-- Opening Marker --
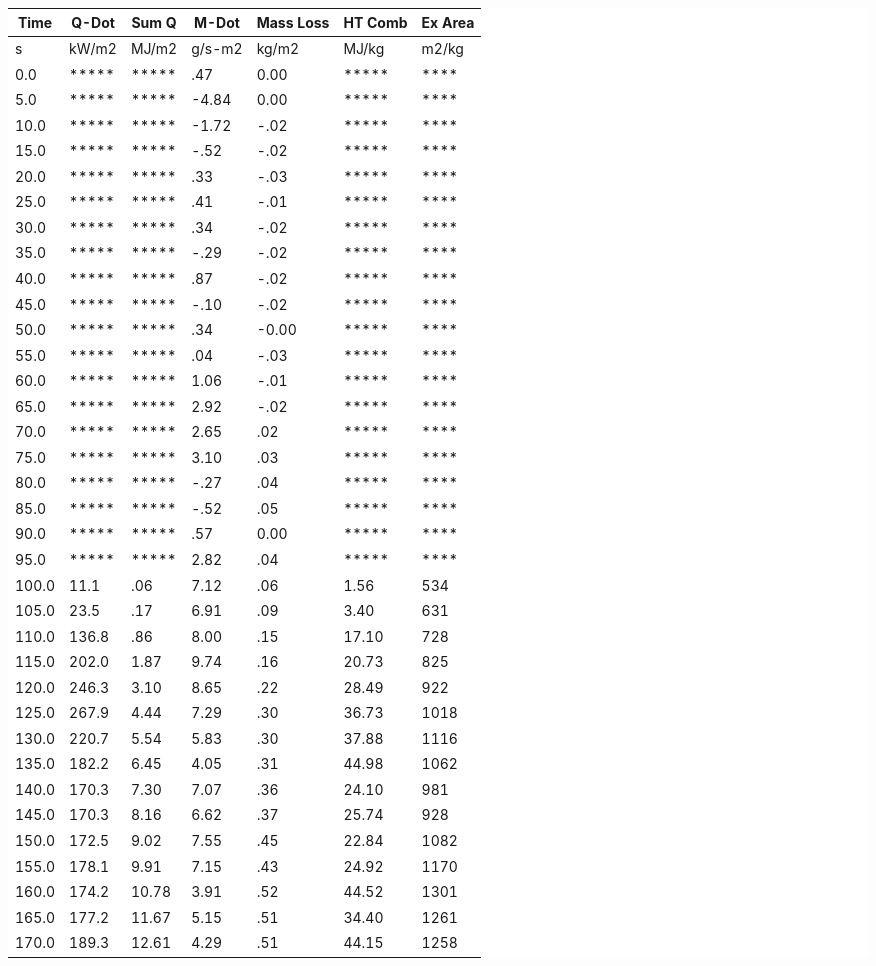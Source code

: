 | Time | Q-Dot | Sum Q | M-Dot | Mass Loss | HT Comb | Ex Area |
|------|-------|-------|-------|-----------|---------|---------|
| s | kW/m2 | MJ/m2 | g/s-m2 | kg/m2 | MJ/kg | m2/kg |
| 0.0 | ***** | ***** | .47 | 0.00 | ***** | **** |
| 5.0 | ***** | ***** | -4.84 | 0.00 | ***** | **** |
| 10.0 | ***** | ***** | -1.72 | -.02 | ***** | **** |
| 15.0 | ***** | ***** | -.52 | -.02 | ***** | **** |
| 20.0 | ***** | ***** | .33 | -.03 | ***** | **** |
| 25.0 | ***** | ***** | .41 | -.01 | ***** | **** |
| 30.0 | ***** | ***** | .34 | -.02 | ***** | **** |
| 35.0 | ***** | ***** | -.29 | -.02 | ***** | **** |
| 40.0 | ***** | ***** | .87 | -.02 | ***** | **** |
| 45.0 | ***** | ***** | -.10 | -.02 | ***** | **** |
| 50.0 | ***** | ***** | .34 | -0.00 | ***** | **** |
| 55.0 | ***** | ***** | .04 | -.03 | ***** | **** |
| 60.0 | ***** | ***** | 1.06 | -.01 | ***** | **** |
| 65.0 | ***** | ***** | 2.92 | -.02 | ***** | **** |
| 70.0 | ***** | ***** | 2.65 | .02 | ***** | **** |
| 75.0 | ***** | ***** | 3.10 | .03 | ***** | **** |
| 80.0 | ***** | ***** | -.27 | .04 | ***** | **** |
| 85.0 | ***** | ***** | -.52 | .05 | ***** | **** |
| 90.0 | ***** | ***** | .57 | 0.00 | ***** | **** |
| 95.0 | ***** | ***** | 2.82 | .04 | ***** | **** |
| 100.0 | 11.1 | .06 | 7.12 | .06 | 1.56 | 534 |
| 105.0 | 23.5 | .17 | 6.91 | .09 | 3.40 | 631 |
| 110.0 | 136.8 | .86 | 8.00 | .15 | 17.10 | 728 |
| 115.0 | 202.0 | 1.87 | 9.74 | .16 | 20.73 | 825 |
| 120.0 | 246.3 | 3.10 | 8.65 | .22 | 28.49 | 922 |
| 125.0 | 267.9 | 4.44 | 7.29 | .30 | 36.73 | 1018 |
| 130.0 | 220.7 | 5.54 | 5.83 | .30 | 37.88 | 1116 |
| 135.0 | 182.2 | 6.45 | 4.05 | .31 | 44.98 | 1062 |
| 140.0 | 170.3 | 7.30 | 7.07 | .36 | 24.10 | 981 |
| 145.0 | 170.3 | 8.16 | 6.62 | .37 | 25.74 | 928 |
| 150.0 | 172.5 | 9.02 | 7.55 | .45 | 22.84 | 1082 |
| 155.0 | 178.1 | 9.91 | 7.15 | .43 | 24.92 | 1170 |
| 160.0 | 174.2 | 10.78 | 3.91 | .52 | 44.52 | 1301 |
| 165.0 | 177.2 | 11.67 | 5.15 | .51 | 34.40 | 1261 |
| 170.0 | 189.3 | 12.61 | 4.29 | .51 | 44.15 | 1258 |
-- Closing Marker --
* Task prompt
Start copying at the line that contains "85.0 | ***** | ***** | -.52" and stop after the last line of the records, keeping every line exactly.

* Task result
| 85.0 | ***** | ***** | -.52 | .05 | ***** | **** |
| 90.0 | ***** | ***** | .57 | 0.00 | ***** | **** |
| 95.0 | ***** | ***** | 2.82 | .04 | ***** | **** |
| 100.0 | 11.1 | .06 | 7.12 | .06 | 1.56 | 534 |
| 105.0 | 23.5 | .17 | 6.91 | .09 | 3.40 | 631 |
| 110.0 | 136.8 | .86 | 8.00 | .15 | 17.10 | 728 |
| 115.0 | 202.0 | 1.87 | 9.74 | .16 | 20.73 | 825 |
| 120.0 | 246.3 | 3.10 | 8.65 | .22 | 28.49 | 922 |
| 125.0 | 267.9 | 4.44 | 7.29 | .30 | 36.73 | 1018 |
| 130.0 | 220.7 | 5.54 | 5.83 | .30 | 37.88 | 1116 |
| 135.0 | 182.2 | 6.45 | 4.05 | .31 | 44.98 | 1062 |
| 140.0 | 170.3 | 7.30 | 7.07 | .36 | 24.10 | 981 |
| 145.0 | 170.3 | 8.16 | 6.62 | .37 | 25.74 | 928 |
| 150.0 | 172.5 | 9.02 | 7.55 | .45 | 22.84 | 1082 |
| 155.0 | 178.1 | 9.91 | 7.15 | .43 | 24.92 | 1170 |
| 160.0 | 174.2 | 10.78 | 3.91 | .52 | 44.52 | 1301 |
| 165.0 | 177.2 | 11.67 | 5.15 | .51 | 34.40 | 1261 |
| 170.0 | 189.3 | 12.61 | 4.29 | .51 | 44.15 | 1258 |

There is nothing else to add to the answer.